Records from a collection
□ □ □ □ □ □ □
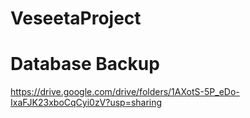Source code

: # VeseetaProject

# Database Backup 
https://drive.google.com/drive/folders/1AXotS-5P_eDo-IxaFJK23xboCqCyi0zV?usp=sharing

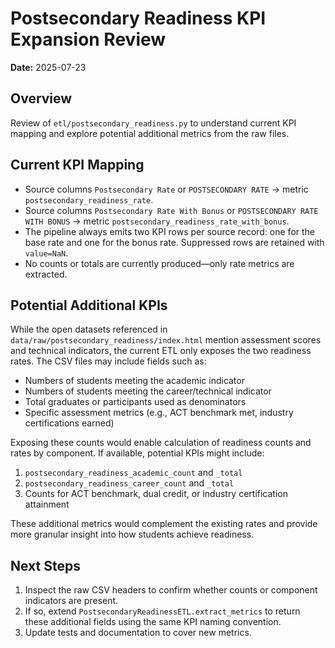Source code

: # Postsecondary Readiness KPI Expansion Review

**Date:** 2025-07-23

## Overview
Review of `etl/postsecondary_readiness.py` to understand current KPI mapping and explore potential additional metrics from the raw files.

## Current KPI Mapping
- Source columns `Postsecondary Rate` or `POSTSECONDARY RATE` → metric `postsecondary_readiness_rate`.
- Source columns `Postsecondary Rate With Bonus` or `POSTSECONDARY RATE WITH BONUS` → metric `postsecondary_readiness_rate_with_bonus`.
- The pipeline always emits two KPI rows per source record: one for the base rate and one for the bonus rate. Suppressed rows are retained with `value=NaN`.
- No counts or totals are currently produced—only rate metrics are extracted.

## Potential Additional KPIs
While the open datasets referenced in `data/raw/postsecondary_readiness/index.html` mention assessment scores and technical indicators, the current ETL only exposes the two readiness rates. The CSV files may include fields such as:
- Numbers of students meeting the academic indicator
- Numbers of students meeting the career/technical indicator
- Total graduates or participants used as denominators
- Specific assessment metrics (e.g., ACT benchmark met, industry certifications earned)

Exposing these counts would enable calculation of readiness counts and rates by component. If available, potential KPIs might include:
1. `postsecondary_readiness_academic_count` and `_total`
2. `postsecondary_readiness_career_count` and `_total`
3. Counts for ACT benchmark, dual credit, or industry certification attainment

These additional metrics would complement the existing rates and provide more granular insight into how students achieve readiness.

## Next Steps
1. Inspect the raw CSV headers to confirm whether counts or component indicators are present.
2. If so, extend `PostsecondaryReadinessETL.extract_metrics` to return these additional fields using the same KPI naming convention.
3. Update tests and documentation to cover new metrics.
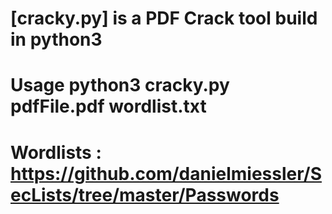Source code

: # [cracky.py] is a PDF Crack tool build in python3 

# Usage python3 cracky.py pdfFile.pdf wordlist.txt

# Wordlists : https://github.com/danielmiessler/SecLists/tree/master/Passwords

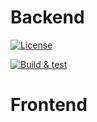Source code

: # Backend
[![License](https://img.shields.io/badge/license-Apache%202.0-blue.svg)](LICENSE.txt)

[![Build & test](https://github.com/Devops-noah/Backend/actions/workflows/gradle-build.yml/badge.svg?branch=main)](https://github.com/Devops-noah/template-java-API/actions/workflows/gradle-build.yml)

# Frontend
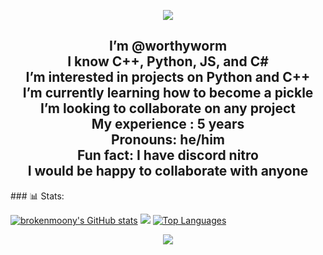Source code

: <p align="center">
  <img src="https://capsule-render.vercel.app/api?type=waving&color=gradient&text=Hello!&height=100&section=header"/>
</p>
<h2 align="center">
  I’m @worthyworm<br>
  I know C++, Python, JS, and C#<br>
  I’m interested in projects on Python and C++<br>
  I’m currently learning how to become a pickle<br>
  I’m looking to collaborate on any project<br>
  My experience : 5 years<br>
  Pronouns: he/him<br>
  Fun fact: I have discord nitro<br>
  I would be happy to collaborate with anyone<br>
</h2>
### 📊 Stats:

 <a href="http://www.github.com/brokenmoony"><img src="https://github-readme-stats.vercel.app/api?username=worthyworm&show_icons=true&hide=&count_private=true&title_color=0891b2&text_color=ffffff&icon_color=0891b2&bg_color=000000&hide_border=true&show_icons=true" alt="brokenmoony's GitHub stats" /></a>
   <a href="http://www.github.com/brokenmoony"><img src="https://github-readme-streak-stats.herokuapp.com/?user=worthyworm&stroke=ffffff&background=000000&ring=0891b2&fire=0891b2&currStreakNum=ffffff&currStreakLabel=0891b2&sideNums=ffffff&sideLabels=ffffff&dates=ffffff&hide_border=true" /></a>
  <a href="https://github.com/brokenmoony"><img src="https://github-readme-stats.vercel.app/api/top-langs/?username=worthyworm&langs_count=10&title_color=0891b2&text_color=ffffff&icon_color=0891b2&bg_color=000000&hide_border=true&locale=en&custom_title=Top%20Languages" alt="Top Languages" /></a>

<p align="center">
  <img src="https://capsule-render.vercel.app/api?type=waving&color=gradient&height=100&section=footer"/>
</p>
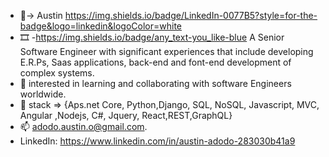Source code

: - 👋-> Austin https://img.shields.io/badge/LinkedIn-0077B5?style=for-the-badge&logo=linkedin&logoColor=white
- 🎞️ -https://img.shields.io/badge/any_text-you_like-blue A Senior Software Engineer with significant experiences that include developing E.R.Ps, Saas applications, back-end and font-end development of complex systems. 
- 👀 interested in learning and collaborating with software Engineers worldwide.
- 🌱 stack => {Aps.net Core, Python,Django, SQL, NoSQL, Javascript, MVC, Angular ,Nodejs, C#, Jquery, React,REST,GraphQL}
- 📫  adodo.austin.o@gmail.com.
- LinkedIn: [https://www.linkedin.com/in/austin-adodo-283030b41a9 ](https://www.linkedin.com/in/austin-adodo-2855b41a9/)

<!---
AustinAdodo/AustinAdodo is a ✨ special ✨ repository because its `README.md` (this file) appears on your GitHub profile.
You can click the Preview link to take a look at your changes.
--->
□ □ □ □ □ □ □
Above are the entries. Copy exactly the part that opens with the line containing "KPI Expansion Review" and closes with the line containing "- Specific assessment", and no more.

* _Reply_:
: # Postsecondary Readiness KPI Expansion Review

**Date:** 2025-07-23

## Overview
Review of `etl/postsecondary_readiness.py` to understand current KPI mapping and explore potential additional metrics from the raw files.

## Current KPI Mapping
- Source columns `Postsecondary Rate` or `POSTSECONDARY RATE` → metric `postsecondary_readiness_rate`.
- Source columns `Postsecondary Rate With Bonus` or `POSTSECONDARY RATE WITH BONUS` → metric `postsecondary_readiness_rate_with_bonus`.
- The pipeline always emits two KPI rows per source record: one for the base rate and one for the bonus rate. Suppressed rows are retained with `value=NaN`.
- No counts or totals are currently produced—only rate metrics are extracted.

## Potential Additional KPIs
While the open datasets referenced in `data/raw/postsecondary_readiness/index.html` mention assessment scores and technical indicators, the current ETL only exposes the two readiness rates. The CSV files may include fields such as:
- Numbers of students meeting the academic indicator
- Numbers of students meeting the career/technical indicator
- Total graduates or participants used as denominators
- Specific assessment metrics (e.g., ACT benchmark met, industry certifications earned)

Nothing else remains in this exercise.